No. 4 is explained by Brasseur as the girdle, xoc, around the body; and I prefer this to later suggestions. A similar design was the tress of hair, kax pol or kaaxi, worn by women (see Cod. Tro., p. 27; Cod. Dres., p. 45). Its signification would seem to be “to tie together, to join,” or, as a rebus, “rain, to rain,” for kaxala (llover, y la lluvia).
Fig. 42.—The Drum Signs.
No more prominent hieroglyph than No. 1, Fig. [42], can be found in the Mayan inscriptions, and none which has proved such a stumbling block to interpreters. Valentini has called it the picture of a censer or brazier; de Rosny thought it a variant of the ahau sign; Dr. Seler explained it as a precious stone; and Thomas as “a stone heap!” It is the upper figure in the “Initial Series” of glyphs at Palenque, Copan, Quirigua, etc. (see above, p. 24), and recurs with but slight variations in all the Codices.
I first announced what it represents and its signification at the meeting of the American Association for the Advancement of Science, August, 1894.[[118]] It is the picture of a drum, the large variety, made of the hollow trunk of a tree resting upon short feet, the trunk being sawed across partly through so as to give two vibrating surfaces, which were often decorated with cross-hatching. Such drums are described by the early Spanish writers, and one is shown in the Atlas to Duran’s History.[[119]] Their sound could be heard for two leagues, and they were important adjuvants in the services in the temples.
In the hieroglyphics the significance of this design is primarily phonetic.
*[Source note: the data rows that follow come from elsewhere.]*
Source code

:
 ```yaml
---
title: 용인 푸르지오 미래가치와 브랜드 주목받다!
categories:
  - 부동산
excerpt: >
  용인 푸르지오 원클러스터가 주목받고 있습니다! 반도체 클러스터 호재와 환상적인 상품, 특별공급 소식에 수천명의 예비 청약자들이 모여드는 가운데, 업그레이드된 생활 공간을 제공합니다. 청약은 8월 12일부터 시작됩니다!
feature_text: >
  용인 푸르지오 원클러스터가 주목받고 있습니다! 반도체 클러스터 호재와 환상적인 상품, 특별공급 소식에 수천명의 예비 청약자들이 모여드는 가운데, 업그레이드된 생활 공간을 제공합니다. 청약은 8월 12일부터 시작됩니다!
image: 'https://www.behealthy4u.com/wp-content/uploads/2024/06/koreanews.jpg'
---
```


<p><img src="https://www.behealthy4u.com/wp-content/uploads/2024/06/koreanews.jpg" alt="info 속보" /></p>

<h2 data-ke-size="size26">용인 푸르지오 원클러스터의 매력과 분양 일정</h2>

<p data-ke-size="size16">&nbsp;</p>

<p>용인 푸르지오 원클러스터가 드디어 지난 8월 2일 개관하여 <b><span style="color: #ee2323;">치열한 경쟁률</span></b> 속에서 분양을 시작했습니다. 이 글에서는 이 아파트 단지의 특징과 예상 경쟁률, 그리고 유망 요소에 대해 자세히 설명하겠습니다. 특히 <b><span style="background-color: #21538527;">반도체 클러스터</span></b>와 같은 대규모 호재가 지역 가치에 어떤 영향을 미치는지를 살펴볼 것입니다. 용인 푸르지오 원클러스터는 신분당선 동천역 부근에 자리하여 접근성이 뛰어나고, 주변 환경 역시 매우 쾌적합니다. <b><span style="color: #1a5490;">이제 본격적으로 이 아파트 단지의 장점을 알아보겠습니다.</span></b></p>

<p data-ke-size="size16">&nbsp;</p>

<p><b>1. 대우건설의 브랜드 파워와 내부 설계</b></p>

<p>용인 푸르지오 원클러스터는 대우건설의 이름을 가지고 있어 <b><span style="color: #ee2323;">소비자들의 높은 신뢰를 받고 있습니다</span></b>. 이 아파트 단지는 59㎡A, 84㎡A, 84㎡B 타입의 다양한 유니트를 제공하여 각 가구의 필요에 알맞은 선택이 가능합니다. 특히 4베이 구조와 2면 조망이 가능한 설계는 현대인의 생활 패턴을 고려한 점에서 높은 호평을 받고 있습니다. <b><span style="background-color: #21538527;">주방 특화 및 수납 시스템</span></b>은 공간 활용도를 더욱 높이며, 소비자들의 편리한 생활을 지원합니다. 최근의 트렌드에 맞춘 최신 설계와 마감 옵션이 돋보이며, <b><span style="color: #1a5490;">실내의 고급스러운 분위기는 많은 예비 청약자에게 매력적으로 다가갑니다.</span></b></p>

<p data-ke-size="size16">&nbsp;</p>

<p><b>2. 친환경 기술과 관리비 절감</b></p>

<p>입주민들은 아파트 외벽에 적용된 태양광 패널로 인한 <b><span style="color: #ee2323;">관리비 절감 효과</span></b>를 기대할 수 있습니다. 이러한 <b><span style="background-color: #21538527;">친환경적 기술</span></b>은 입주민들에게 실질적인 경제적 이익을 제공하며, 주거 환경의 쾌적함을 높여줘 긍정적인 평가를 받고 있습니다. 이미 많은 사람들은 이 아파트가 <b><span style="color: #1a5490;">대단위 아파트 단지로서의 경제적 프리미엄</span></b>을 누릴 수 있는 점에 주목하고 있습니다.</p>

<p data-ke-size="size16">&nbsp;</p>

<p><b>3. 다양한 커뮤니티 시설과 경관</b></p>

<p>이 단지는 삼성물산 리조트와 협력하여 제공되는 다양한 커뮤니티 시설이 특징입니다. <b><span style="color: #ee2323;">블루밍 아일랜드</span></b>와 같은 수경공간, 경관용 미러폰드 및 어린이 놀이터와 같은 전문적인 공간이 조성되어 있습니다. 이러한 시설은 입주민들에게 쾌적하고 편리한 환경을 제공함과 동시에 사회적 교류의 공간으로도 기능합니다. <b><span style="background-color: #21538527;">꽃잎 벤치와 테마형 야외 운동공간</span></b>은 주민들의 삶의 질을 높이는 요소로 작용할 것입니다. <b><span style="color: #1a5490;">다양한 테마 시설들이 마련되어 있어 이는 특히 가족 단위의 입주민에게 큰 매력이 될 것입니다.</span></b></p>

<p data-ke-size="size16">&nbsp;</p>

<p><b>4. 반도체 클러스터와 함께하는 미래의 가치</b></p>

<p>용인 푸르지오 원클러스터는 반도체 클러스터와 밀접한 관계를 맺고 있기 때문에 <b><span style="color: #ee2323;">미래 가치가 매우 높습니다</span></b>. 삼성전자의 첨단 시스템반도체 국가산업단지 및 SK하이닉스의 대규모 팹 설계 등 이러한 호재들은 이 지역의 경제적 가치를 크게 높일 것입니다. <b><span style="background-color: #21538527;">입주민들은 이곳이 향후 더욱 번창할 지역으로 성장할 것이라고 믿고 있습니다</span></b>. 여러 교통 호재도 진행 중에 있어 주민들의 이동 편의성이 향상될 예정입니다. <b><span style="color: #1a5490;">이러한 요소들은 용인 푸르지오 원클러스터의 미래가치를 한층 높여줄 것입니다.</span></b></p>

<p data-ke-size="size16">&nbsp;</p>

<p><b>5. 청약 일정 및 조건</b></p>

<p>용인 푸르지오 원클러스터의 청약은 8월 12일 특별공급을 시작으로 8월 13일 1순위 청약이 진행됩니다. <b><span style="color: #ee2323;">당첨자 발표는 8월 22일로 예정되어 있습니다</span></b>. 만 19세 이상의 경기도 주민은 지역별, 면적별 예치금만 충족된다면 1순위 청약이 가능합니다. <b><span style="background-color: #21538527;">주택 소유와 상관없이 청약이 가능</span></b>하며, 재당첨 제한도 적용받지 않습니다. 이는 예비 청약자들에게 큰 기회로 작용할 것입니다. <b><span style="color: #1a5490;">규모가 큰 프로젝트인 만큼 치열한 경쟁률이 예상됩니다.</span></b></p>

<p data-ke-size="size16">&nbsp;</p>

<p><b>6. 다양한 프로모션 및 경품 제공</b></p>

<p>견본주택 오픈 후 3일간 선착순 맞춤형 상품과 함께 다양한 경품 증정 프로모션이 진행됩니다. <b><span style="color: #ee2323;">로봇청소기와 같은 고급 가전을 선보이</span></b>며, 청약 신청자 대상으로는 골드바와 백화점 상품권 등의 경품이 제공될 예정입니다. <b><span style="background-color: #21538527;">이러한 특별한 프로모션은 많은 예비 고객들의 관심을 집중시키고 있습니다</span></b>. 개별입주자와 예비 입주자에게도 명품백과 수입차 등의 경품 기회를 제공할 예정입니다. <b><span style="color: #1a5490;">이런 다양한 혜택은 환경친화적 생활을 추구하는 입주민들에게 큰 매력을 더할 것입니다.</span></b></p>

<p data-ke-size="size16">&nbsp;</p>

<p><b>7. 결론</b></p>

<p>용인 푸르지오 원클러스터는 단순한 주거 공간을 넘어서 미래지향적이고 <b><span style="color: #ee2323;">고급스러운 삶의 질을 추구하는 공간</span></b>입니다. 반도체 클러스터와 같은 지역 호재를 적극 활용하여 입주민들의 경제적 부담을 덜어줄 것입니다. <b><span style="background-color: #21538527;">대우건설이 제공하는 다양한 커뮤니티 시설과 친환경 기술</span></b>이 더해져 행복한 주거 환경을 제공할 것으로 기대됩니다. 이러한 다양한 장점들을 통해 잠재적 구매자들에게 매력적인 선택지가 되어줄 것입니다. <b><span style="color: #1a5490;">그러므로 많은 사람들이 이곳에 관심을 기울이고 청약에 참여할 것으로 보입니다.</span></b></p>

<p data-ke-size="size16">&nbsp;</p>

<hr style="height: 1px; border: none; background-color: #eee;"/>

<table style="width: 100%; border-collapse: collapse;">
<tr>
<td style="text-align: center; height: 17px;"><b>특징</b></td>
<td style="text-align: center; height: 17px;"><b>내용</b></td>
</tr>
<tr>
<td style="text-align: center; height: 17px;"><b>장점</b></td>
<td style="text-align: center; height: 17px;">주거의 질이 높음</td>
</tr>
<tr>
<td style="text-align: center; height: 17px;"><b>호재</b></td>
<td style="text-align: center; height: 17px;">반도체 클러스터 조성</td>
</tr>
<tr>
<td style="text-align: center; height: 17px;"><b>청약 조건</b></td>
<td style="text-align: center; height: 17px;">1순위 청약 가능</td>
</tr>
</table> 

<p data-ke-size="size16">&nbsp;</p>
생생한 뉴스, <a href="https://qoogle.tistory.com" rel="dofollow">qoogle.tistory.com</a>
The name of this particular kind of drum was pax che, from pax, musical instrument, and che, wooden; a large one was bolon pax che, the word bolon, nine, being a superlative prefix in Maya. Employed according to the ikonomatic method, this expressed the word paxan, a very common term in Maya, meaning “it is finished,” and applied to anything completed, ended, or destroyed, in a good or bad sense.[[120]] This is why in the numeral signs it marks the end of a series (see above, p. 22), and in the so-called “Initial Series” (which I believe to be terminal), it surmounts and thus closes (reading from below upward) the rows of computation signs. For the same reason it is the support of the figure representing the dying year in the ceremonies at its termination (Cod. Tro., pp. 20–24), and is often associated with the deities of old age, destruction, and death.
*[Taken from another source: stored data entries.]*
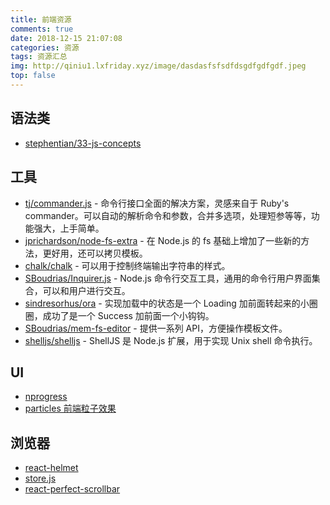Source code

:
 ```yaml
---
title: 前端资源
comments: true
date: 2018-12-15 21:07:08
categories: 资源
tags: 资源汇总
img: http://qiniu1.lxfriday.xyz/image/dasdasfsfsdfdsgdfgdfgdf.jpeg
top: false
---
```



## 语法类
- [stephentian/33-js-concepts](https://github.com/stephentian/33-js-concepts)

## 工具
- [tj/commander.js](https://github.com/tj/commander.js/) - 命令行接口全面的解决方案，灵感来自于 Ruby's commander。可以自动的解析命令和参数，合并多选项，处理短参等等，功能强大，上手简单。
- [jprichardson/node-fs-extra](https://github.com/jprichardson/node-fs-extra) - 在 Node.js 的 fs 基础上增加了一些新的方法，更好用，还可以拷贝模板。
- [chalk/chalk](https://github.com/chalk/chalk) - 可以用于控制终端输出字符串的样式。
- [SBoudrias/Inquirer.js](https://github.com/SBoudrias/Inquirer.js/) - Node.js 命令行交互工具，通用的命令行用户界面集合，可以和用户进行交互。
- [sindresorhus/ora](https://github.com/sindresorhus/ora) - 实现加载中的状态是一个 Loading 加前面转起来的小圈圈，成功了是一个 Success 加前面一个小钩钩。
- [SBoudrias/mem-fs-editor](https://github.com/sboudrias/mem-fs-editor) - 提供一系列 API，方便操作模板文件。
- [shelljs/shelljs](https://github.com/shelljs/shelljs) - ShellJS 是 Node.js 扩展，用于实现 Unix shell 命令执行。

## UI
- [nprogress](https://github.com/rstacruz/nprogress)
- [particles 前端粒子效果](https://github.com/VincentGarreau/particles.js)

## 浏览器
- [react-helmet](https://github.com/nfl/react-helmet)
- [store.js](https://github.com/marcuswestin/store.js#readme)
- [react-perfect-scrollbar](https://github.com/goldenyz/react-perfect-scrollbar)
Several other varieties of drums were in use among the Mayas. That shown Fig. [42] No. 2, is noteworthy. It is the dzacatan (Berendt), or medicine-drum (from dzacah, to cure, to practice medicine). It was used in the sacred ceremonies (see Fig. 30), and Itzamna is portrayed playing upon one (Cod. Dres., p. 34). Its representations in the Codices are peculiar, and have been entirely misunderstood by previous writers. I show them in Fig. [43], Nos. 1, 2, 3. In a more highly conventionalized form we find them in the Cod. Troano, thus:
which has been explained by Pousse, Thomas, and others, as making fire or as grinding paint. It is obviously the dzacatan, what I have called the “pottery decoration” (see p. 58) around the figures, showing that the body of the drum was of earthenware.
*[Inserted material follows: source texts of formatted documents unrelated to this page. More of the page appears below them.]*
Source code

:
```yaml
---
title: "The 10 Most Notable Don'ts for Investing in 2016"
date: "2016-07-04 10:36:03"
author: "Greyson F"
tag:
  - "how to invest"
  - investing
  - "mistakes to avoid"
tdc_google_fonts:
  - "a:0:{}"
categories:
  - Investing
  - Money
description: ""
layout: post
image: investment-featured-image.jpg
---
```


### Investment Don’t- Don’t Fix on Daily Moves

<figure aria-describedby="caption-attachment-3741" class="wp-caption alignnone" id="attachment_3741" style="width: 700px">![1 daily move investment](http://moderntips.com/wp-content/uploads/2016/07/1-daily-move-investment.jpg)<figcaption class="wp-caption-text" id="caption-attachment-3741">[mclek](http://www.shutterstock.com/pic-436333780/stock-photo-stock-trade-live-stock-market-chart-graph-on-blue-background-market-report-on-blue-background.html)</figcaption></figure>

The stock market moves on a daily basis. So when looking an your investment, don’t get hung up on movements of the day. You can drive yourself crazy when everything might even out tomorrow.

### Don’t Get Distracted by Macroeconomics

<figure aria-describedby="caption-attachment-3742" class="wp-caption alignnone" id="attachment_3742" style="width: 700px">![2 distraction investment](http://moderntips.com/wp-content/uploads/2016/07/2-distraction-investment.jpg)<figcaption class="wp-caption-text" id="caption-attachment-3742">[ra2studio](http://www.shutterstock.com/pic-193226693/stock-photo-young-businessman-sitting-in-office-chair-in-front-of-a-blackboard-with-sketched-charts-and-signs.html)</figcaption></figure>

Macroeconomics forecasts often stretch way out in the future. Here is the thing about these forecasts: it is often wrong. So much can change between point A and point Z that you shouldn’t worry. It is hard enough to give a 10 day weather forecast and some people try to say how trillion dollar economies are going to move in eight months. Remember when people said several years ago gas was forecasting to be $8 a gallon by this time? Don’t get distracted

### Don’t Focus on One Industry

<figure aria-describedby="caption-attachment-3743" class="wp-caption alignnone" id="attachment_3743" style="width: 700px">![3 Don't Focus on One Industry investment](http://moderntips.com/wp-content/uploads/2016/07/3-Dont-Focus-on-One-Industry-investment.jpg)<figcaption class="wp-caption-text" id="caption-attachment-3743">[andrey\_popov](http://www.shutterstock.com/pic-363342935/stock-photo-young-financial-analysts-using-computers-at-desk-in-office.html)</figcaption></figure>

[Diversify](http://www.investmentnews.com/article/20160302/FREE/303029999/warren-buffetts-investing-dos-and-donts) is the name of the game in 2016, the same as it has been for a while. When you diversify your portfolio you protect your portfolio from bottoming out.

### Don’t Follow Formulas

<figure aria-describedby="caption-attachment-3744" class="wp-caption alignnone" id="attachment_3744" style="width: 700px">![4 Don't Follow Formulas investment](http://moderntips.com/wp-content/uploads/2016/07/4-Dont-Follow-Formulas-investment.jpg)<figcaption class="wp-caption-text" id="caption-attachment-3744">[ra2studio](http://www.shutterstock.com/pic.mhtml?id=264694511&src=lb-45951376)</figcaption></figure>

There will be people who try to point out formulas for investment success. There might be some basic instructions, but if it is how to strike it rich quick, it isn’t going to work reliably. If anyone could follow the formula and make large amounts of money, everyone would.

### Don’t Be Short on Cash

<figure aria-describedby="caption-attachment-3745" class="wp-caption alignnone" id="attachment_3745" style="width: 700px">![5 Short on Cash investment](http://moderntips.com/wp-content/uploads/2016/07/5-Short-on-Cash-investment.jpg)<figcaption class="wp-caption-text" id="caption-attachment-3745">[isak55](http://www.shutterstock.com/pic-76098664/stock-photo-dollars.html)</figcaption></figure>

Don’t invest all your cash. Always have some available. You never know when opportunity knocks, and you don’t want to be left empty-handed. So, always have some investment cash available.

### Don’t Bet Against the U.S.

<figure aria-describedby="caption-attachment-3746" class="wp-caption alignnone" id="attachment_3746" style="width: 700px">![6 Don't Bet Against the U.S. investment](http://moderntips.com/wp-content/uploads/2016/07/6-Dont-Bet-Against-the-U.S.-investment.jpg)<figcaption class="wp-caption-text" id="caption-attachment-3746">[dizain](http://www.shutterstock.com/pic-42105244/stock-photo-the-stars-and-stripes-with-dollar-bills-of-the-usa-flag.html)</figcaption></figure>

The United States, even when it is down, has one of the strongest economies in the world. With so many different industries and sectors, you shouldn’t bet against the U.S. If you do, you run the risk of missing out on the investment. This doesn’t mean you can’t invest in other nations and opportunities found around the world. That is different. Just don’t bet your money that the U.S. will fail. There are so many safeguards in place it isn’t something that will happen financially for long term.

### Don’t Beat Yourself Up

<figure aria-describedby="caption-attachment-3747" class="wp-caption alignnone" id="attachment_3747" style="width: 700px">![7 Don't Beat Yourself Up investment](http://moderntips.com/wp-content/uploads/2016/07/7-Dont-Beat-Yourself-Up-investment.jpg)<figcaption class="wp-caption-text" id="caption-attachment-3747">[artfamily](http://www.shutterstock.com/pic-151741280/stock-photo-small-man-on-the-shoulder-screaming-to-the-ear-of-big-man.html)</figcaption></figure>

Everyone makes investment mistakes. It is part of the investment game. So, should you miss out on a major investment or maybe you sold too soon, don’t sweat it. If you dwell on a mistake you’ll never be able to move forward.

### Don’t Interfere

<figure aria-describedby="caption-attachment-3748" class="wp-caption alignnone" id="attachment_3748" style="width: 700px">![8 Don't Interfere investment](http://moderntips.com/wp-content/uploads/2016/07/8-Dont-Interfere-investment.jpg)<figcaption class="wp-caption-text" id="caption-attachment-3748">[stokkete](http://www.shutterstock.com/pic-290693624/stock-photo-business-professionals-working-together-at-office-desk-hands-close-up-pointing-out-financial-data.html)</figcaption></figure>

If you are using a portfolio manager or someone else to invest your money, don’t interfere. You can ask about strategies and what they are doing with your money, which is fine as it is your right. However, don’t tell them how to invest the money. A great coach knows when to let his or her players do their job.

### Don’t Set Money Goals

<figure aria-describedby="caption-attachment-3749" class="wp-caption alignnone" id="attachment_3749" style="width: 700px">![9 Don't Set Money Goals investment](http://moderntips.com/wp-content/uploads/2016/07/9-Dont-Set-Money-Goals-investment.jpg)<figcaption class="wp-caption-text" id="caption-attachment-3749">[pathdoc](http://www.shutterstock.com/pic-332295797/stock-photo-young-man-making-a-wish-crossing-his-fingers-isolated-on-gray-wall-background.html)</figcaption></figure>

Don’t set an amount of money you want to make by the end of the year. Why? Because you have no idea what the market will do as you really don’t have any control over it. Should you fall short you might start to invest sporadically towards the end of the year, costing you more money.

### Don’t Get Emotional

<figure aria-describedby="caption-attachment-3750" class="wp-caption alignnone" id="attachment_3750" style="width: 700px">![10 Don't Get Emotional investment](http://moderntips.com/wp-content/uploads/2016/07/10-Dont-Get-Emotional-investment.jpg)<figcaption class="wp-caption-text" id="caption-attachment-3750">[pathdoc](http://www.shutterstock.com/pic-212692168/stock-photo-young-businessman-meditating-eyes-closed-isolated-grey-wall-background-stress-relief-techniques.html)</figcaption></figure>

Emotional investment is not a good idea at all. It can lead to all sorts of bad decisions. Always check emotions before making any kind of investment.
Fig. [42], No. 3 shows the ordinary hand drum, the huehuetl of the Mexicans. Its name in Maya is tunkul, properly tankul, which means either “before the gods,” or “now one worships” (ahora se adora, Baeza.) It was either of wood and was struck with a stick; or of pottery with a skin stretched over its mouth, when the sound was produced by the fingers. Some were large and stood upright, as shown in Fig. [43].[[121]] Representations of these are common in the Codices, and have generally been mistaken for vases. (See Cod. Cort., p. 27.) Even Nos. 4 and 5, Fig. [44], are probably some such musical instruments. (See Cod. Cort., pp. 12, 30, 31.)